I chose the last option. We would wait till 9 am. As the minutes passed and I lay in bed, my breathing evened out as the pain plateaued and then declined. As it did, I drifted back to sleep.
A few hours later, I sat in the Urgent Care waiting room and thought, “So this is how it’s gonna be? College Football, Marine Corps, Bodyguard, Weightlifter, Daredevil Skier… and I go down taking a fucking piss and then cry on the floor as my wife saves the day?"
When I finally saw the Urgent Care doctor, she sent me down the hall for X-rays. Alright barbarians, here’s a quick tip: If an x-ray tech ever points to an area on your body and says, “Are you sure you don’t also feel pain here?” it means you broke that part of your body. Or as I interpreted things, it means, “Hey dickhead, not only did you royally fuckup your ankle taking a leak, but you also broke your leg. Dumbass.”
Two days later, I met the trauma surgeon at UCLA. Three days after that I lay on the operating table. Which brings us to now, three days after the operation. I'm laying on the couch with screws in my ankle, a splint around my leg, and two fanny packs filled with medication that drips like an IV through tubes and catheters into my leg to numb the pain.

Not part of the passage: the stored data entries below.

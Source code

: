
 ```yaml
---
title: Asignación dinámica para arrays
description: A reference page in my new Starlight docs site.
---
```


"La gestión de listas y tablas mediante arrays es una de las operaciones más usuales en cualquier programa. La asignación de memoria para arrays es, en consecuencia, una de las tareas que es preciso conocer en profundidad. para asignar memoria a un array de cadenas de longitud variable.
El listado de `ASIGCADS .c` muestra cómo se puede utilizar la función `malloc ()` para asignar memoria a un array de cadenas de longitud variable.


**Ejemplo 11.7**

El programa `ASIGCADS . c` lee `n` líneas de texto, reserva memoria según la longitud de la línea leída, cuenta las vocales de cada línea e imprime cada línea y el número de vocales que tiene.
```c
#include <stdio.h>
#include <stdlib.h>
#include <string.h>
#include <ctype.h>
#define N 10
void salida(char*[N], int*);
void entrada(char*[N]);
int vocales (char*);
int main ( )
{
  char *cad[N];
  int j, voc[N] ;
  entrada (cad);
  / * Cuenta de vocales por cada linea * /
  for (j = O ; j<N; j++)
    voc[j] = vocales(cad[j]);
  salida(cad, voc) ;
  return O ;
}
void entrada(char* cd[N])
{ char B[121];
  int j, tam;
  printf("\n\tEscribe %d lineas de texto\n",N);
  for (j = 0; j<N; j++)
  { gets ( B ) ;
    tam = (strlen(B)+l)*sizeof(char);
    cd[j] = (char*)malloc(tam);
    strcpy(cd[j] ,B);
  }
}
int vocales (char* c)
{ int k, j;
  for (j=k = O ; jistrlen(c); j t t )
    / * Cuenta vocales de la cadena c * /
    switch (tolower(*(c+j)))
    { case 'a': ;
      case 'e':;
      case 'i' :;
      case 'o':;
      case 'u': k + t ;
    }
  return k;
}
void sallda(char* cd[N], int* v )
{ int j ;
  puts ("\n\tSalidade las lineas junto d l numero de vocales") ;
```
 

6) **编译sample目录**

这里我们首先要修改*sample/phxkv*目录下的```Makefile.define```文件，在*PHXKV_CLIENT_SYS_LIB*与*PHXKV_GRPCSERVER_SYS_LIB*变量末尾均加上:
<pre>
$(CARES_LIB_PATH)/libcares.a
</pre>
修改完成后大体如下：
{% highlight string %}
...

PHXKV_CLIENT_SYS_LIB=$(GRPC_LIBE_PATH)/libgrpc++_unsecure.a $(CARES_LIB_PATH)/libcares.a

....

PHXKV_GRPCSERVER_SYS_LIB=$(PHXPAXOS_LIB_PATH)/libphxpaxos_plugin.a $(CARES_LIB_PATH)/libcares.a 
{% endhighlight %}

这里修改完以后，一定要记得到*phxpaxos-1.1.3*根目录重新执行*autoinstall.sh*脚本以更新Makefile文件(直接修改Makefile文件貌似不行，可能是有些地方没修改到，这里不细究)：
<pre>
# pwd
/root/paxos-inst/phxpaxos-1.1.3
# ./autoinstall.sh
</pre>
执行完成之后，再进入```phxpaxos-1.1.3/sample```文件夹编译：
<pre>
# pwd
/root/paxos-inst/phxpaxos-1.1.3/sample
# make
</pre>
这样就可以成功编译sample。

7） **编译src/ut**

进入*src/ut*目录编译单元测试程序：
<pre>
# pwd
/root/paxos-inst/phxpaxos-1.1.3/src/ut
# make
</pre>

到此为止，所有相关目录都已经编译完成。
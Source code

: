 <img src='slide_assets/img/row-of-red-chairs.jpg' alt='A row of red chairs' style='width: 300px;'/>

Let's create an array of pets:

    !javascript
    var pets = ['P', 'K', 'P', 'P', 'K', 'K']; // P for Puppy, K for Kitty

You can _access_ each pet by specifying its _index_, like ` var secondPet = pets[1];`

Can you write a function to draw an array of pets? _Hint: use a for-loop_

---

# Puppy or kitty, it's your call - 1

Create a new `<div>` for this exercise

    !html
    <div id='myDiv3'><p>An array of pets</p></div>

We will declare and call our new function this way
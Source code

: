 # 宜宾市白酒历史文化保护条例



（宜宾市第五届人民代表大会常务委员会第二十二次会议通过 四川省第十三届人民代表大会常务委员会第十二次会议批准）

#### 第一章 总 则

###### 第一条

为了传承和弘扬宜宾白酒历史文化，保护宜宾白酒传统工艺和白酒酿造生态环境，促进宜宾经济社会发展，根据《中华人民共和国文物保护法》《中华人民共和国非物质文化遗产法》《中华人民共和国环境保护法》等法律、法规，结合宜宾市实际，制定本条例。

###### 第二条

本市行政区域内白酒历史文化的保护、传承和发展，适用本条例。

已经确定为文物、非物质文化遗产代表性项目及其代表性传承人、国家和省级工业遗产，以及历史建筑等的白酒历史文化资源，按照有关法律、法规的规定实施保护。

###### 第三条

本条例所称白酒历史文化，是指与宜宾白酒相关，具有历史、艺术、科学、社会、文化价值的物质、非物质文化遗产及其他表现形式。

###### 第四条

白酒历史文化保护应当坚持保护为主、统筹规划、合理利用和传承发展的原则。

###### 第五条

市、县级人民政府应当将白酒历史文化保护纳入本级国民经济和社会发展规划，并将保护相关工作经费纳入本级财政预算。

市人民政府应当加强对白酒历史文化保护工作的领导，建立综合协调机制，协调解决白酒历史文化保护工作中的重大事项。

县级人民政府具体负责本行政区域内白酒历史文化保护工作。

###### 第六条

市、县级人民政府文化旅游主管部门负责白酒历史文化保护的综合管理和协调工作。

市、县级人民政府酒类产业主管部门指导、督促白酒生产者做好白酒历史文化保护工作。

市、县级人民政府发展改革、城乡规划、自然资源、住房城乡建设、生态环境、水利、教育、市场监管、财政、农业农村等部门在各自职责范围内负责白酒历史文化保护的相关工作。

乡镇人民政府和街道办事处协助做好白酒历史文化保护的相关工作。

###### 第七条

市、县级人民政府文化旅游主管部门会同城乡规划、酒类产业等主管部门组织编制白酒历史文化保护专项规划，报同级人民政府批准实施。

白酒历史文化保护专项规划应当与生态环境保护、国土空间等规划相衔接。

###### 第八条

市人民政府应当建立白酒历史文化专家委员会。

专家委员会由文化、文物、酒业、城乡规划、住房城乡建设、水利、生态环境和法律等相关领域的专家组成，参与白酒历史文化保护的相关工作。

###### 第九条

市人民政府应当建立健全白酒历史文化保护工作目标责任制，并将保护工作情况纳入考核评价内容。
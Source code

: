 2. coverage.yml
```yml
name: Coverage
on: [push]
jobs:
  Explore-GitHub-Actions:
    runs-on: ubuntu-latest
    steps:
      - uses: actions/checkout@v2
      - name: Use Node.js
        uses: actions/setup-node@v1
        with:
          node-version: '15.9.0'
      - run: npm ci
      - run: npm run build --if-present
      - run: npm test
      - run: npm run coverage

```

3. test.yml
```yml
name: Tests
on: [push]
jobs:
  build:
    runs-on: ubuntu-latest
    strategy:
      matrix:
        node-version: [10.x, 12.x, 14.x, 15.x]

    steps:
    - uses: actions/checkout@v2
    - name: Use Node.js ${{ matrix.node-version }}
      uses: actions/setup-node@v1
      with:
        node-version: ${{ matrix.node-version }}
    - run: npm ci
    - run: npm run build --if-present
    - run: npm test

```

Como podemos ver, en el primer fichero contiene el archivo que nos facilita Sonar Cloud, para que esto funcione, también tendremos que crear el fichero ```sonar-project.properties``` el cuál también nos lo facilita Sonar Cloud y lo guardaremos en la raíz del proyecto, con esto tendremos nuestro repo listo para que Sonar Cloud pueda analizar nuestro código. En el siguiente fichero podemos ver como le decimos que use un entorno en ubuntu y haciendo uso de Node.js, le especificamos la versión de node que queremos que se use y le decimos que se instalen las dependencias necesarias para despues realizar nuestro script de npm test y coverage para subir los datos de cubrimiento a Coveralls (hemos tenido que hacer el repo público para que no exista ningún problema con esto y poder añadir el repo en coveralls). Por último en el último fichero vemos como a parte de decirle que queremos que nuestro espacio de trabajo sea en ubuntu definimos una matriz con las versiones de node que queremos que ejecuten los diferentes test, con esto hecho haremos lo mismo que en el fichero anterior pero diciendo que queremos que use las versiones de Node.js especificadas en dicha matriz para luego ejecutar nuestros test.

For the next two months, I won't drive. To get around the house, I'll use crutches or a knee scooter. Ski season is over, other upcoming trips are canceled, and because of my mobility problems, I've ended weekend cocktail hour (for now). But that's all okay because I'm spending more time in my backyard rocking chair, more time telling my wife I love her, and more time listening to the birds, watching my cats, and feeling the breeze of a warm spring day. My fridge is full, my books are stacked, and my coffee’s hot. Though I may be on ice, I’m still the luckiest guy I know.
Even when we’re down, barbarians, we’re never out.